Hardware and software must work together seamlessly in production environments. This is pretty hard to achieve due to the sheer number of hard- and software-variants present in today’s IT environment.

  1. Hardware choice
    One problem when planning a larger system, especially in the big data environment, is the sizing of the hardware. Severeal choices have to be made, e.g., how many nodes must be used to achieve the required performance or how powerful a single node has to be.
  2. Software choice
    Whether big data software like Hadoop or Hive outperforms “classic” solutions depends on numerous factors. In general, big data tools need a higher number of nodes to perform better than other solutions.
  3. Hardware/software interaction
    Hardware and software influence each other. To get a precise prediction how a specific hardware/software combination will perform in a concrete business case, the specific customer use case has to be simulated and tested on a representative hardware- and software-environment in a very realistic way.

bankmark’s Solution

Using its Parallel Data Generation Framework (PDGF), bankmark is able to build a realistic simulation of a customers’ use cases by replicating the customers’ concrete data along with their relationships. PDGF can generate data of any size.
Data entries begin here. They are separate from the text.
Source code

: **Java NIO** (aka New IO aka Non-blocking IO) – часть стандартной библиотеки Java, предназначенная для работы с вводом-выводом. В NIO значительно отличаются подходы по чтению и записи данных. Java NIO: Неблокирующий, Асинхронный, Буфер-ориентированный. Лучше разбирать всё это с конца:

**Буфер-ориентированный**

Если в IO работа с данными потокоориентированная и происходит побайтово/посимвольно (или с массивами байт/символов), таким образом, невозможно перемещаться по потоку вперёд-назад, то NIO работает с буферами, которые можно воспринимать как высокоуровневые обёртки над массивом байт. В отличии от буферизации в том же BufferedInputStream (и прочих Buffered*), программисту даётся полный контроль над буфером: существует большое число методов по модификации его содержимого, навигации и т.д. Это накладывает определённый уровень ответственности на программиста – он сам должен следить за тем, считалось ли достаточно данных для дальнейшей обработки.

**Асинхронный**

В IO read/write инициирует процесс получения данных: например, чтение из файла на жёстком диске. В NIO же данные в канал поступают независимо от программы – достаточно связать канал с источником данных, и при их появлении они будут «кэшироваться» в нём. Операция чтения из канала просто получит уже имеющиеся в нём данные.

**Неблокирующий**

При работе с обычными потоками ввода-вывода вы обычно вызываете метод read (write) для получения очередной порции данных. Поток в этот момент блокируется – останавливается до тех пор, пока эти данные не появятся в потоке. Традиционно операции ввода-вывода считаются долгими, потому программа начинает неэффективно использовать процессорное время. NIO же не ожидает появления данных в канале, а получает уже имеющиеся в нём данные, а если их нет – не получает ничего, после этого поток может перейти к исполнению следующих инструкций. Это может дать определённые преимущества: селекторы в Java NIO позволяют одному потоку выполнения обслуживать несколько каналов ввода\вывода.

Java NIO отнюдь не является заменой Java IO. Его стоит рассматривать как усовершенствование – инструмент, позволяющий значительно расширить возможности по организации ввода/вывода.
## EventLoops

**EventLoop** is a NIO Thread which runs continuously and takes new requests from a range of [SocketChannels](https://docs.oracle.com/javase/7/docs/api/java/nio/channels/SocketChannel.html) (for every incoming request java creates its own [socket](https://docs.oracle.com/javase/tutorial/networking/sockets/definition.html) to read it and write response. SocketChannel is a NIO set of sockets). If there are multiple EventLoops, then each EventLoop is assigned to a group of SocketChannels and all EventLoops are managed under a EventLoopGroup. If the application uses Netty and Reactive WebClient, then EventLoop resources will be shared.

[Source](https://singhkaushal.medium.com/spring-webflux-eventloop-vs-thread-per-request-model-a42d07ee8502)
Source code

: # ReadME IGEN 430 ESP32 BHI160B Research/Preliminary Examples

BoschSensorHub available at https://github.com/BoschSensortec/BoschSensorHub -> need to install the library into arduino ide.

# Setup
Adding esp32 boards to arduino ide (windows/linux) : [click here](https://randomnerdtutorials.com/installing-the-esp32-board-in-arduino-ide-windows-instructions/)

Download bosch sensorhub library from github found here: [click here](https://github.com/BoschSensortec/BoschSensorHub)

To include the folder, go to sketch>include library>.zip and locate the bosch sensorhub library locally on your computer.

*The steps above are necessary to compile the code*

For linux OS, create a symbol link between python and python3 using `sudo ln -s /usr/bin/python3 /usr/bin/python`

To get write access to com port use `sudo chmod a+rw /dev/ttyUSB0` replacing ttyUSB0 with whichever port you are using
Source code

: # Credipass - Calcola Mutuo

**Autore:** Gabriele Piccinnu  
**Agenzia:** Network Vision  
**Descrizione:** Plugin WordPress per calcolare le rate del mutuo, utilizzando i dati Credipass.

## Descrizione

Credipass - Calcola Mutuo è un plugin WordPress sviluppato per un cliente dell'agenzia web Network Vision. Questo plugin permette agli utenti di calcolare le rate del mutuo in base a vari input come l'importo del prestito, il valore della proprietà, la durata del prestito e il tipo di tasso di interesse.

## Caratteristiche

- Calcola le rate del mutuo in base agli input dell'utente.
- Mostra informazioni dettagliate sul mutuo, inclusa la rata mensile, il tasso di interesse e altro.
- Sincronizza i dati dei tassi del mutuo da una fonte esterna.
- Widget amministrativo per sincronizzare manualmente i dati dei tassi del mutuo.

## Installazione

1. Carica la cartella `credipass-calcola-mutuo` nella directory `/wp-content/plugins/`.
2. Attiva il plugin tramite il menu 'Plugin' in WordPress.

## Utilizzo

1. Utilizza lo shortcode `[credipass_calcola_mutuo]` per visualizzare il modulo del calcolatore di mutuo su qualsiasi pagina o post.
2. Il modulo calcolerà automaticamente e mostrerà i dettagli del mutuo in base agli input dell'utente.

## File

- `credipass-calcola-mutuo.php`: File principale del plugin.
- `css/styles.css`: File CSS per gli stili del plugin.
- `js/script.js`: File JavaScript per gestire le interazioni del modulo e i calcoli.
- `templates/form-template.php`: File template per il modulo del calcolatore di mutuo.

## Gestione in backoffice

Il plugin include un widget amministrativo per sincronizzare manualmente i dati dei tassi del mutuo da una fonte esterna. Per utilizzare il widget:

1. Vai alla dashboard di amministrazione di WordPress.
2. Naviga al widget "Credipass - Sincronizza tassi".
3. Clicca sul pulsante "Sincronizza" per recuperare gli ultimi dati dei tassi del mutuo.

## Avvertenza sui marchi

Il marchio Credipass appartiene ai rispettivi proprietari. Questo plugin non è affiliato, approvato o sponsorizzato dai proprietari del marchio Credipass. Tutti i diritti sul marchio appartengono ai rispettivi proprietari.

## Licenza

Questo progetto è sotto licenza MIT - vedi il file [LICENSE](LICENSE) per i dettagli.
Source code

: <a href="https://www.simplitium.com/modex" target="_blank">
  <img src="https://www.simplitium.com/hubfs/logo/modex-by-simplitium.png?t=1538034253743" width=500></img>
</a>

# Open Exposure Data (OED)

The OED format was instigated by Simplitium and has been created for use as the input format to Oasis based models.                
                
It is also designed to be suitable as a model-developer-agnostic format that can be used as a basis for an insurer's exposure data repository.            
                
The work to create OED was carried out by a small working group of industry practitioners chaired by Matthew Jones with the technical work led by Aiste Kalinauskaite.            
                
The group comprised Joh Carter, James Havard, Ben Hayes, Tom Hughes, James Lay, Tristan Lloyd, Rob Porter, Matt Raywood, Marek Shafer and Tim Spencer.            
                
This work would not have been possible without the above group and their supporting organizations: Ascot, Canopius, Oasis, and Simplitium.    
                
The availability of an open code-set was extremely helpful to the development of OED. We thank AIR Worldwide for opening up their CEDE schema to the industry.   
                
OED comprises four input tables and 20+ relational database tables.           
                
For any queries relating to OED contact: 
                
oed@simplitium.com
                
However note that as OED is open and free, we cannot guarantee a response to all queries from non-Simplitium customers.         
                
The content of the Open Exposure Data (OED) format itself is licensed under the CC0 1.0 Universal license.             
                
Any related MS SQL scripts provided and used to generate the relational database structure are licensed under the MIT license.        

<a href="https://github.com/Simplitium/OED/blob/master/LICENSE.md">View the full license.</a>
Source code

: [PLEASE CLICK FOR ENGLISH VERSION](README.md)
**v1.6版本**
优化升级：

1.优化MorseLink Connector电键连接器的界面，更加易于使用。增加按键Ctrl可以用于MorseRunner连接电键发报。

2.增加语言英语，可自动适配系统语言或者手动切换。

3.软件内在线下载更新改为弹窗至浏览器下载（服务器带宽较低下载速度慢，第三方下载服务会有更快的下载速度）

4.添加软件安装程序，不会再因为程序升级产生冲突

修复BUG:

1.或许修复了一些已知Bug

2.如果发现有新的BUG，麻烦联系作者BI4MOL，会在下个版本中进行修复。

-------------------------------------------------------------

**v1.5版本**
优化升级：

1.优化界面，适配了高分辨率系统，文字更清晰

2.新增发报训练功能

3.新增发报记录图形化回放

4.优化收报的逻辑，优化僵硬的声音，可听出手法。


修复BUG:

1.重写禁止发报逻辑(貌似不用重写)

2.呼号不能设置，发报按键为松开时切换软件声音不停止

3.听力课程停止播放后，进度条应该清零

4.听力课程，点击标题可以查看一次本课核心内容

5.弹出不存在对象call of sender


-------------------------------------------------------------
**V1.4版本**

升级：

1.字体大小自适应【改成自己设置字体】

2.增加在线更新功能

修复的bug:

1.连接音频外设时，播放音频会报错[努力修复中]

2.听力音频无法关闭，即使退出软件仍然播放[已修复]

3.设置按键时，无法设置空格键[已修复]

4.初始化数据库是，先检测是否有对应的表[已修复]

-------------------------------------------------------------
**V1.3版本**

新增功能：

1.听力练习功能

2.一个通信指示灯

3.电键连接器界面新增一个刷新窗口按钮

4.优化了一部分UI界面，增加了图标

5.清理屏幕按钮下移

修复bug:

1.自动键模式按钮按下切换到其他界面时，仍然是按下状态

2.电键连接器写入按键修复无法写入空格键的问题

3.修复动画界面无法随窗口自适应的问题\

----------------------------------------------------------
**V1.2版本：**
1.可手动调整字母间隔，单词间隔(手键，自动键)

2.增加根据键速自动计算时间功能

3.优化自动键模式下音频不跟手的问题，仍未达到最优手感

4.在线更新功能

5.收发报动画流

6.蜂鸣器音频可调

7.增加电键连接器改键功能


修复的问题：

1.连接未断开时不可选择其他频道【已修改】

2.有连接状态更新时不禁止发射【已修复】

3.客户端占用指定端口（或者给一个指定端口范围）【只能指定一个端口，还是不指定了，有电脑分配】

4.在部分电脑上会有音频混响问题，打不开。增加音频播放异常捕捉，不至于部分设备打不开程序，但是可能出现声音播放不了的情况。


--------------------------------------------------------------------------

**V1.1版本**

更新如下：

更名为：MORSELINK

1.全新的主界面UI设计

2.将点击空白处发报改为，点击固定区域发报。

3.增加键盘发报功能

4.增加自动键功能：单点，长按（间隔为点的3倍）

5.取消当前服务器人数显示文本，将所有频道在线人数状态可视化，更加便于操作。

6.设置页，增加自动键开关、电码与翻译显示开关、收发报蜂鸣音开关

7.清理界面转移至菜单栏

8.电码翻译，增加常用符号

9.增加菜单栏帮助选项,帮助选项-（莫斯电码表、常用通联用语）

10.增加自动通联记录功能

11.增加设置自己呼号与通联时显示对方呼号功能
Therefore, it is also possible to test the behavior of a system when confronted with big or small data.

Based on the generated data, bankmark builds a specific performance test, which answers important questions regarding the expected performance of the defined software components on the defined hardware. This ultimately helps customers to decide which hardware/software combination solves the specific use case optimally and prevents the customers from investing money into a new solution whose performance is unclear before going into production.